Le 11 mai 1931, après l’incendie des églises, le fondateur écrivit: « La persécution a commencé. Le lundi 11, accompagné de Manuel Romeo, après avoir endossé un costume civil, j’ai consommé l’hostie de l’ostensoir et nous avons quitté la Fondation [Sainte- Isabelle dont saint Josémaria était l’aumônier depuis 1931 et qui comprenait deux communautés de religieuses], par une porte dérobée, comme des voleurs, avec un ciboire plein d’hosties consacrées, enveloppé dans une soutane et dans des papiers. Cette nuit-là et celles du 12 et du 16 (à cause d’une fausse alerte des religieuses cette fois-ci) j’ai gardé le Seigneur chez Pepito » (VAZQUEZ DE PRADA, A., Le Fondateur de l’Opus Dei, Vie de Josémaria Escriva de Balaguer, Tome I: Seigneur, que je voie ! Editions Le Laurier-Wilson & Lafleur, Paris, 2005, chapitre VI, p. 356).

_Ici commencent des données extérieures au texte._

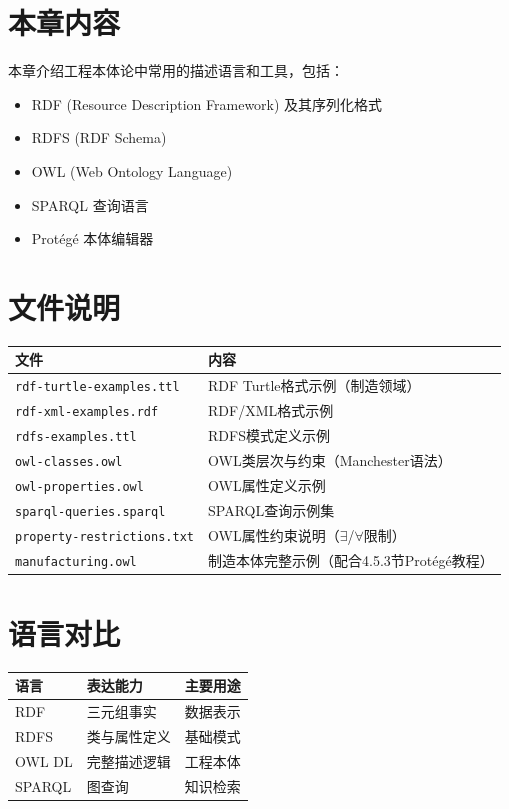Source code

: 
\section{本章内容}

本章介绍工程本体论中常用的描述语言和工具，包括：
\begin{itemize}
\item RDF (Resource Description Framework) 及其序列化格式
\item RDFS (RDF Schema)
\item OWL (Web Ontology Language)
\item SPARQL 查询语言
\item Protégé 本体编辑器
\end{itemize}

\section{文件说明}

\begin{center}
\begin{tabularx}{\linewidth}{@{}XX@{}}
\toprule
\textbf{文件} & \textbf{内容} \\
\midrule
\texttt{rdf-turtle-examples.ttl} & RDF Turtle格式示例（制造领域） \\
\texttt{rdf-xml-examples.rdf} & RDF/XML格式示例 \\
\texttt{rdfs-examples.ttl} & RDFS模式定义示例 \\
\texttt{owl-classes.owl} & OWL类层次与约束（Manchester语法） \\
\texttt{owl-properties.owl} & OWL属性定义示例 \\
\texttt{sparql-queries.sparql} & SPARQL查询示例集 \\
\texttt{property-restrictions.txt} & OWL属性约束说明（\(\exists\)/\(\forall\)限制） \\
\texttt{manufacturing.owl} & 制造本体完整示例（配合4.5.3节Protégé教程） \\
\bottomrule
\end{tabularx}
\end{center}

\section{语言对比}

\begin{center}
\begin{tabular}{@{}lll@{}}
\toprule
\textbf{语言} & \textbf{表达能力} & \textbf{主要用途} \\
\midrule
RDF & 三元组事实 & 数据表示 \\
RDFS & 类与属性定义 & 基础模式 \\
OWL DL & 完整描述逻辑 & 工程本体 \\
SPARQL & 图查询 & 知识检索 \\
\bottomrule
\end{tabular}
\end{center}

Le 13 mai 1931, de peur que les foules ne mettent le feu à l’édifice de la Fondation, il déménagea, avec sa mère, sa sœur et son frère, dans un appartement tout proche, rue Viriato, n°22. « Le 13, nous avons su qu’on s’apprêtait à brûler la Fondation : à seize heures nous nous sommes installés, avec armes et bagages, 22 rue Viriato, dans une pièce misérable, fenêtre sur cour intérieure, que j’ai providentiellement trouvée » (VAZQUEZ DE PRADA, A., Le Fondateur de l’Opus Dei, Vie de Josémaria Escriva de Balaguer, Tome I: Seigneur, que je voie ! Editions Le Laurier-Wilson & Lafleur, Paris, 2005, chapitre VI, p. 357)
Nous pouvons apprécier cette attitude dans la lettre que saint Josémaria écrivit à Isidoro Zorzano le 5 mai 1931 dans laquelle il insiste pour qu’il ne lâche ni sa méditation ni sa Communion et pour qu’il ait un confesseur fixe et où il lui parle de la nouvelle situation du pays. L’Opus Dei n’a pas de choix politique et chaque membre, de façon toujours cohérente avec la vocation chrétienne, se fait librement son idée personnelle. « Que ce changement politique ne te fasse ni chaud ni froid : seul le fait qu’on n’offense pas Dieu doit te tenir à cœur. »
(PERO-SANZ, J. M., Isidoro Zorzano Ledesma, 2ª ed., Palabra, Madrid 1996, p. 126).
Au coeur d’un contexte social dominé par les extrémismes, il se conduisit toujours de façon sereine et sacerdotale. Et voyant que l’entente sociale se détériorait progressivement dans un climat de haine, de rancœur et de désirs de revanche, il donnait un conseil à ceux qui le suivaient, un conseil qu’il reprit très souvent tout au long de sa vie : « prier, pardonner, comprendre, excuser. »
Parmi ses amis, il y avait des militants républicains, comme Candido Baselga, de Barbastro, qui fut sévèrement puni après la guerre : il fit plusieurs années de prison en deux phases successives, dans les années quarante, accusé d’avoir été un dirigeant du parti Union Républicaine et d’avoir fait partie de la franc-maçonnerie. Saint Josémaria lui rendit visite en prison, le consola et le suivit de très près. Leur relation, épistolaire après le départ à Rome de saint Josémaria en 1946, ne s’interrompit qu’à la mort de Baselga en 1972.